The inference process with a DM is a slow, iterative process that takes a lot of steps and plenty of computer processing.
The other image generation alternative is to use Generative Adversarial Networks (GAN). A GAN plays an adversarial game between a generator and a discriminator neural network. GANs produce an image in a single step so they’re really fast.
The problem with GANs is that they don’t scale well and they can sometimes suffer from mode collapse. This happens when the generator gets stuck in a local optimum and produces only a limited variety of images.
ADD is a kind of hybrid model between the two approaches. It combines the scalability and quality of a DM with the speed of a GAN.

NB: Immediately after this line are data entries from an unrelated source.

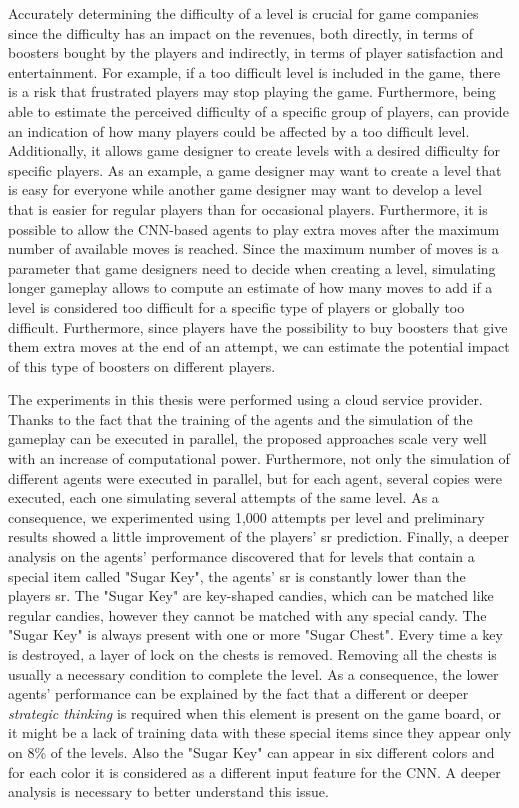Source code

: Accurately determining the difficulty of a level is crucial for game companies since the difficulty has an impact on the revenues, both directly, in terms of boosters bought by the players and indirectly, in terms of player satisfaction and entertainment. For example, if a too difficult level is included in the game, there is a risk that frustrated players may stop playing the game. Furthermore, being able to estimate the perceived difficulty of a specific group of players, can provide an indication of how many players could be affected by a too difficult level. Additionally, it allows game designer to create levels with a desired difficulty for specific players. As an example, a game designer may want to create a level that is easy for everyone while another game designer may want to develop a level that is easier for regular players than for occasional players. 
Furthermore, it is possible to allow the \acs{CNN}-based agents to play extra moves after the maximum number of available moves is reached. Since the maximum number of moves is a parameter that game designers need to decide when creating a level, simulating longer gameplay allows to compute an estimate of how many moves to add if a level is considered too difficult for a specific type of players or globally too difficult. Furthermore, since players have the possibility to buy boosters that give them extra moves at the end of an attempt, we can estimate the potential impact of this type of boosters on different players. 

The experiments in this thesis were performed using a cloud service provider. Thanks to the fact that the training of the agents and the simulation of the gameplay can be executed in parallel, the proposed approaches scale very well with an increase of computational power. Furthermore, not only the simulation of different agents were executed in parallel, but for each agent, several copies were executed, each one simulating several attempts of the same level. As a consequence, we experimented using 1,000 attempts per level and preliminary results showed a little improvement of the players' \acs{sr} prediction.
Finally, a deeper analysis on the agents' performance discovered that for levels that contain a special item called "Sugar Key", the agents' \acs{sr} is constantly lower than the players \acs{sr}. The "Sugar Key" are key-shaped candies, which can be matched like regular candies, however they cannot be matched with any special candy. The "Sugar Key" is always present with one or more "Sugar Chest". Every time a key is destroyed, a layer of lock on the chests is removed. Removing all the chests is usually a necessary condition to complete the level. As a consequence, the lower agents' performance can be explained by the fact that a different or deeper \textit{strategic thinking} is required when this element is present on the game board, or it might be a lack of training data with these special items since they appear only on 8\% of the levels. Also the "Sugar Key" can appear in six different colors and for each color it is considered as a different input feature for the \acs{CNN}. A deeper analysis is necessary to better understand this issue.

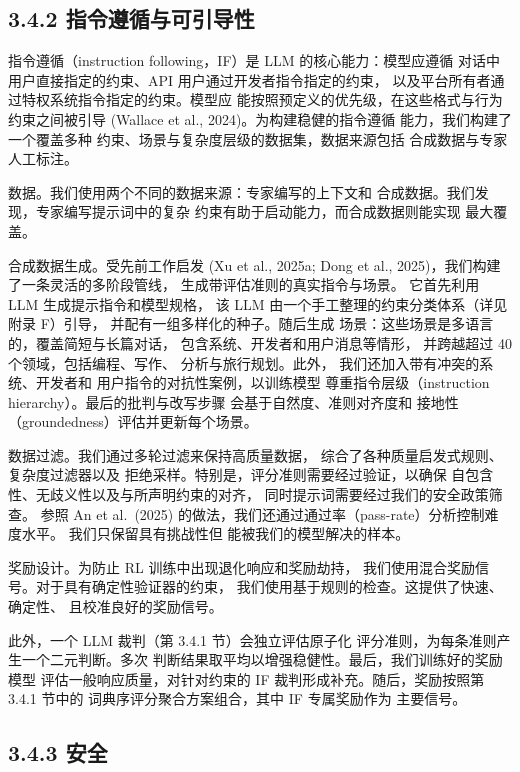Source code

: \subsection{3.4.2 指令遵循与可引导性}\label{instruction-following-and-steerability}

指令遵循（instruction following，IF）是 LLM 的核心能力：模型应遵循
对话中用户直接指定的约束、API 用户通过开发者指令指定的约束，
以及平台所有者通过特权系统指令指定的约束。模型应
能按照预定义的优先级，在这些格式与行为
约束之间被引导 (Wallace et al., 2024)。为构建稳健的指令遵循
能力，我们构建了一个覆盖多种
约束、场景与复杂度层级的数据集，数据来源包括
合成数据与专家人工标注。

数据。我们使用两个不同的数据来源：专家编写的上下文和
合成数据。我们发现，专家编写提示词中的复杂
约束有助于启动能力，而合成数据则能实现
最大覆盖。

合成数据生成。受先前工作启发 (Xu et al., 2025a;
Dong et al., 2025)，我们构建了一条灵活的多阶段管线，
生成带评估准则的真实指令与场景。
它首先利用 LLM 生成提示指令和模型规格，
该 LLM 由一个手工整理的约束分类体系（详见附录 F）引导，
并配有一组多样化的种子。随后生成
场景：这些场景是多语言的，覆盖简短与长篇对话，
包含系统、开发者和用户消息等情形，
并跨越超过 40 个领域，包括编程、写作、
分析与旅行规划。此外，
我们还加入带有冲突的系统、开发者和
用户指令的对抗性案例，以训练模型
尊重指令层级（instruction hierarchy）。最后的批判与改写步骤
会基于自然度、准则对齐度和
接地性（groundedness）评估并更新每个场景。

数据过滤。我们通过多轮过滤来保持高质量数据，
综合了各种质量启发式规则、复杂度过滤器以及
拒绝采样。特别是，评分准则需要经过验证，以确保
自包含性、无歧义性以及与所声明约束的对齐，
同时提示词需要经过我们的安全政策筛查。
参照 An et al.~(2025) 的做法，我们还通过通过率（pass-rate）分析控制难度水平。
我们只保留具有挑战性但
能被我们的模型解决的样本。

奖励设计。为防止 RL 训练中出现退化响应和奖励劫持，
我们使用混合奖励信号。对于具有确定性验证器的约束，
我们使用基于规则的检查。这提供了快速、确定性、
且校准良好的奖励信号。

此外，一个 LLM 裁判（第 3.4.1 节）会独立评估原子化
评分准则，为每条准则产生一个二元判断。多次
判断结果取平均以增强稳健性。最后，我们训练好的奖励模型
评估一般响应质量，对针对约束的
IF 裁判形成补充。随后，奖励按照第 3.4.1 节中的
词典序评分聚合方案组合，其中 IF 专属奖励作为
主要信号。

\subsection{3.4.3 安全}\label{safety}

And it’s really quick. When running SDXL Turbo on an Nvidia A100 it generates a 512×512 image in 207ms.
The model weights and code are available for non-commercial use on Hugging Face. If you want to try the beta demo you can check it out on Clipdrop. The demo gives you a sense of the speed but the quality of the images is reduced.
SDXL Turbo can also be set to use 2 or 4 steps to generate an image with even better quality.
Your first reaction to this may be relief at not having to wait so long for your image to be generated, and that is a big plus.
But SDXL Turbo will achieve so much more. With its single-step image generation approach just think of how much computing power will be freed up.
The real-time generation capability means you could eventually create animations or dynamic visuals to match a story’s text in real-time.
It’s been barely 4 months since Stability AI released its improved diffusion model, SDXL 1.0, which was already really good.
In blind tests, users preferred the images generated by SDXL Turbo in 4 steps to those generated by SDXL in 50 steps. A 12x efficiency improvement in just four months is amazing.
It makes you wonder just how good AI image generators will be a year from now.